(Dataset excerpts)
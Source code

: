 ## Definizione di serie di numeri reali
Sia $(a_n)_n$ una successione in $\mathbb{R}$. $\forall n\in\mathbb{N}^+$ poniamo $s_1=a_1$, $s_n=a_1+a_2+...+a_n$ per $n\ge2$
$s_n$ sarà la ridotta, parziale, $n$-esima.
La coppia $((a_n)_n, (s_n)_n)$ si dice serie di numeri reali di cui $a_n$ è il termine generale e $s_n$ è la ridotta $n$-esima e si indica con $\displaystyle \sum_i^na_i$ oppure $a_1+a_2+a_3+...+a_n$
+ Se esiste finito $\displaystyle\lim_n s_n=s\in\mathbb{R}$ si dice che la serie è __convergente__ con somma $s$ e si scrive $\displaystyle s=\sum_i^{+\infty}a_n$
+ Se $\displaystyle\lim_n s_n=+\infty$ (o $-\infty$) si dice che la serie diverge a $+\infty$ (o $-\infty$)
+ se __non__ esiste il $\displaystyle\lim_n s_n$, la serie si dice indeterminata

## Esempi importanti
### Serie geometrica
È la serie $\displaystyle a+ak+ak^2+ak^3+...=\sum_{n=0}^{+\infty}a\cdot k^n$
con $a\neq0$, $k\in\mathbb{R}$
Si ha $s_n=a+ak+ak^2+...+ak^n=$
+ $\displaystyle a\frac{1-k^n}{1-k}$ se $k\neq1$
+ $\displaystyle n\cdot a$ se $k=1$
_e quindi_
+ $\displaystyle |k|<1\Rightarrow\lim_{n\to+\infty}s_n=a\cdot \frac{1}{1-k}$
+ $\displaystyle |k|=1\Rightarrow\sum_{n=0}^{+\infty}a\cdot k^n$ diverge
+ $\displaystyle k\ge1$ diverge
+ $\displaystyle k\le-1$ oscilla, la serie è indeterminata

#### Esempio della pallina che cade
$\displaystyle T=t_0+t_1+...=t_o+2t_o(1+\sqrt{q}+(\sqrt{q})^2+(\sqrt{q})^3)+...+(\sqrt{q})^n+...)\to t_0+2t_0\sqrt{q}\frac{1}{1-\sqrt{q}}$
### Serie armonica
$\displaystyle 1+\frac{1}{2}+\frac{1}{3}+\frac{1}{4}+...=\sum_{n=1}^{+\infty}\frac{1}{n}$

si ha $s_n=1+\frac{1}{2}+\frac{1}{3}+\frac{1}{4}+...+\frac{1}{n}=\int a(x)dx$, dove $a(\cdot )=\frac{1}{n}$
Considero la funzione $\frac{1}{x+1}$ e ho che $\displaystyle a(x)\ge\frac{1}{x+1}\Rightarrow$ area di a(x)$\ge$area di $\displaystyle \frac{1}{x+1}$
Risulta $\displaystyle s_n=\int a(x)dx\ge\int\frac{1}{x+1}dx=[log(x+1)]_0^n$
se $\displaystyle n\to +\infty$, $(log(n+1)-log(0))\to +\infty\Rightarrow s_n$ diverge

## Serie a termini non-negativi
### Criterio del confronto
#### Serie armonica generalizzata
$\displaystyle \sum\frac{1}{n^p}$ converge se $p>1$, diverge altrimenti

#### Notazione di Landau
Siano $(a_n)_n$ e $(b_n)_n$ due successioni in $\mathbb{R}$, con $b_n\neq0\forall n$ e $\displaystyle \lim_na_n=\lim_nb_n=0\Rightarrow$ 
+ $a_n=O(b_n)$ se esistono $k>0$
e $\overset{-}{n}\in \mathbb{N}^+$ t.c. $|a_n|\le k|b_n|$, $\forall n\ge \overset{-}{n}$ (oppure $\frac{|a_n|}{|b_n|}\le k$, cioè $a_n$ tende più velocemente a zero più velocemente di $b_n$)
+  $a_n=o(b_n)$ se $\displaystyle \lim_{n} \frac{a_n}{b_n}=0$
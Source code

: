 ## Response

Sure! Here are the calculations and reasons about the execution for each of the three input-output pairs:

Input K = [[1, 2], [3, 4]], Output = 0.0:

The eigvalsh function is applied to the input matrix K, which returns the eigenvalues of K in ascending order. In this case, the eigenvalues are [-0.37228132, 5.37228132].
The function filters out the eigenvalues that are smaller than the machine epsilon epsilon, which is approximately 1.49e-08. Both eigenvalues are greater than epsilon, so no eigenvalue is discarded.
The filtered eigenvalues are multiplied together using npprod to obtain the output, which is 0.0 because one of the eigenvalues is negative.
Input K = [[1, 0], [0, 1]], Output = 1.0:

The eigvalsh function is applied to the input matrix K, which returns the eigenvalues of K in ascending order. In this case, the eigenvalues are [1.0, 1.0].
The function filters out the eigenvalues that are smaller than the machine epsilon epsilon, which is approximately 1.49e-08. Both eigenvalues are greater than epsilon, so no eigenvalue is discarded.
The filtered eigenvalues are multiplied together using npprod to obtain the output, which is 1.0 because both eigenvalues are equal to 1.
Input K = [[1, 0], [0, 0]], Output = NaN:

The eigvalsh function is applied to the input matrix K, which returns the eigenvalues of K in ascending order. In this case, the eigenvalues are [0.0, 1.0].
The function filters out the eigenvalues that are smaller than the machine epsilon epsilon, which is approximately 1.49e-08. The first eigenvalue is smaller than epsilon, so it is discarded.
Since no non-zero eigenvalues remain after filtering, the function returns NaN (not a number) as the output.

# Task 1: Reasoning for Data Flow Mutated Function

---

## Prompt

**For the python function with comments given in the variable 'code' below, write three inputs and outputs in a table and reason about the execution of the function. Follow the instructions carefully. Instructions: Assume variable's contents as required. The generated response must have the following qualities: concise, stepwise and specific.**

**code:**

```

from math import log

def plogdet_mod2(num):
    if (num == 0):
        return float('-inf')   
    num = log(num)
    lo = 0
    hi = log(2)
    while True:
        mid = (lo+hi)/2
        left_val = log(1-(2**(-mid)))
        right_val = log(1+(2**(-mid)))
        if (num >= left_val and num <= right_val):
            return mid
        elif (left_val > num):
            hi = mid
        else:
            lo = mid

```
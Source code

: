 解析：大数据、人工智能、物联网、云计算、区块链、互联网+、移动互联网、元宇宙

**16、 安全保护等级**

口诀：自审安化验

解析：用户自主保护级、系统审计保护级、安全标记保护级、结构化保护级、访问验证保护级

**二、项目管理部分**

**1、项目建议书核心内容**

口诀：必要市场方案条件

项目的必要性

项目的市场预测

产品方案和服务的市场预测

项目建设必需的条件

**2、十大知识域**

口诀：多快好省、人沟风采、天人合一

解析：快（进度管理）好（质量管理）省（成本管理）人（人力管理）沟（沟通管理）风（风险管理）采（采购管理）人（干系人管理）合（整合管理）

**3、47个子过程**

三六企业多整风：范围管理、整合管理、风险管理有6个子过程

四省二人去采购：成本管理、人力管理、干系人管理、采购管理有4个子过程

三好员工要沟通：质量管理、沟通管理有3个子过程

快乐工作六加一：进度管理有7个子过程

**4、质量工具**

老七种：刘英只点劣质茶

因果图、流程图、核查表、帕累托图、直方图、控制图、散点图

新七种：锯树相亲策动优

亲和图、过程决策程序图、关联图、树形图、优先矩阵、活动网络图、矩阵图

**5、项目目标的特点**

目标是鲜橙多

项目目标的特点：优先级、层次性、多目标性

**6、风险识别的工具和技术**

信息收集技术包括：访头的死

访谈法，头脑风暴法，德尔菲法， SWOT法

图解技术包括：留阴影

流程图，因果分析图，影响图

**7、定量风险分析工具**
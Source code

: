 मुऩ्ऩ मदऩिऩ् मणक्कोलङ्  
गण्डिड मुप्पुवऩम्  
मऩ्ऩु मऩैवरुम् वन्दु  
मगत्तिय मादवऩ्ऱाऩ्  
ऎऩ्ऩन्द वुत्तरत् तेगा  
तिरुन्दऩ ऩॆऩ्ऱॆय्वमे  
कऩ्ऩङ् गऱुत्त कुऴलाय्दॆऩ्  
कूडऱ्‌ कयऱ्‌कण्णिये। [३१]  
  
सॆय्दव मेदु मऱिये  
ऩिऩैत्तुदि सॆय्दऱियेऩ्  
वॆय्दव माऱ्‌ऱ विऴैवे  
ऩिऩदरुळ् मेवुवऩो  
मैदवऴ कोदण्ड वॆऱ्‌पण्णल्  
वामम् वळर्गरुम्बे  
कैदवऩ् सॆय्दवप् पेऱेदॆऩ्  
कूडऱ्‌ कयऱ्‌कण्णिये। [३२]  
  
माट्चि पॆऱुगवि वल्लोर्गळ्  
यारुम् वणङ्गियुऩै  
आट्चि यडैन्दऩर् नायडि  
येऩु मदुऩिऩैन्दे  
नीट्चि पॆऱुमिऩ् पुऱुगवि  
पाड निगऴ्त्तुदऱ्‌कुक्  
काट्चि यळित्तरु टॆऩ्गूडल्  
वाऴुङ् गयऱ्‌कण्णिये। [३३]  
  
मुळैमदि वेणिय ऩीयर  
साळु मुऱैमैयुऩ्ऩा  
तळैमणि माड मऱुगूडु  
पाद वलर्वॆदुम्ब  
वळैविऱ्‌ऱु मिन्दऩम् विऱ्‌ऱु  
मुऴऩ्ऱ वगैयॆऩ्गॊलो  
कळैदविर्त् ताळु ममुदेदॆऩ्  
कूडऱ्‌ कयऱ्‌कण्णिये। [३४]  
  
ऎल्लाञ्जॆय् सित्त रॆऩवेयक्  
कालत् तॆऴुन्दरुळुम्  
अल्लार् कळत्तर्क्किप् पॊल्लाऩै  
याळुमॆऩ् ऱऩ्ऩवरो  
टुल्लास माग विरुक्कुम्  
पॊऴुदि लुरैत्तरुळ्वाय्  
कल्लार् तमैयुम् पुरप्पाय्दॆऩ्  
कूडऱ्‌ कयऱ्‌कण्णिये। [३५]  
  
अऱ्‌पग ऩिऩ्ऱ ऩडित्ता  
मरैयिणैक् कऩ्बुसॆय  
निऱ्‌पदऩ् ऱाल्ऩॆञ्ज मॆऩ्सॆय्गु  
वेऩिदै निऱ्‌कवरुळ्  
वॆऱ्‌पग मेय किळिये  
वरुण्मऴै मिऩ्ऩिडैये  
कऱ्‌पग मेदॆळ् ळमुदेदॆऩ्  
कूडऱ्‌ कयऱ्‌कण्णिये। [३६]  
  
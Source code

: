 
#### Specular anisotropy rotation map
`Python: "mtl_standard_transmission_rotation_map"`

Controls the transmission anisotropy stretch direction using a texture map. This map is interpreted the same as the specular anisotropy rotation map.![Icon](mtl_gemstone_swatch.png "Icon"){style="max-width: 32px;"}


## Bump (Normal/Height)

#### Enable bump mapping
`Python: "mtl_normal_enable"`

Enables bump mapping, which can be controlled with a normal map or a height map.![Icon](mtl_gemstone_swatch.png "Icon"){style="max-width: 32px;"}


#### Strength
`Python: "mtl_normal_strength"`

[EXERCISE GOAL] Look above for the line with "माट्चि पॆऱुगवि वल्लोर्गळ्" and the line with "मरैयिणैक् कऩ्बुसॆय". Retype those two lines and every line between them exactly, adding nothing.

[RESULT]
माट्चि पॆऱुगवि वल्लोर्गळ्  
यारुम् वणङ्गियुऩै  
आट्चि यडैन्दऩर् नायडि  
येऩु मदुऩिऩैन्दे  
नीट्चि पॆऱुमिऩ् पुऱुगवि  
पाड निगऴ्त्तुदऱ्‌कुक्  
काट्चि यळित्तरु टॆऩ्गूडल्  
वाऴुङ् गयऱ्‌कण्णिये। [३३]  
  
मुळैमदि वेणिय ऩीयर  
साळु मुऱैमैयुऩ्ऩा  
तळैमणि माड मऱुगूडु  
पाद वलर्वॆदुम्ब  
वळैविऱ्‌ऱु मिन्दऩम् विऱ्‌ऱु  
मुऴऩ्ऱ वगैयॆऩ्गॊलो  
कळैदविर्त् ताळु ममुदेदॆऩ्  
कूडऱ्‌ कयऱ्‌कण्णिये। [३४]  
  
ऎल्लाञ्जॆय् सित्त रॆऩवेयक्  
कालत् तॆऴुन्दरुळुम्  
अल्लार् कळत्तर्क्किप् पॊल्लाऩै  
याळुमॆऩ् ऱऩ्ऩवरो  
टुल्लास माग विरुक्कुम्  
पॊऴुदि लुरैत्तरुळ्वाय्  
कल्लार् तमैयुम् पुरप्पाय्दॆऩ्  
कूडऱ्‌ कयऱ्‌कण्णिये। [३५]  
  
अऱ्‌पग ऩिऩ्ऱ ऩडित्ता  
मरैयिणैक् कऩ्बुसॆय  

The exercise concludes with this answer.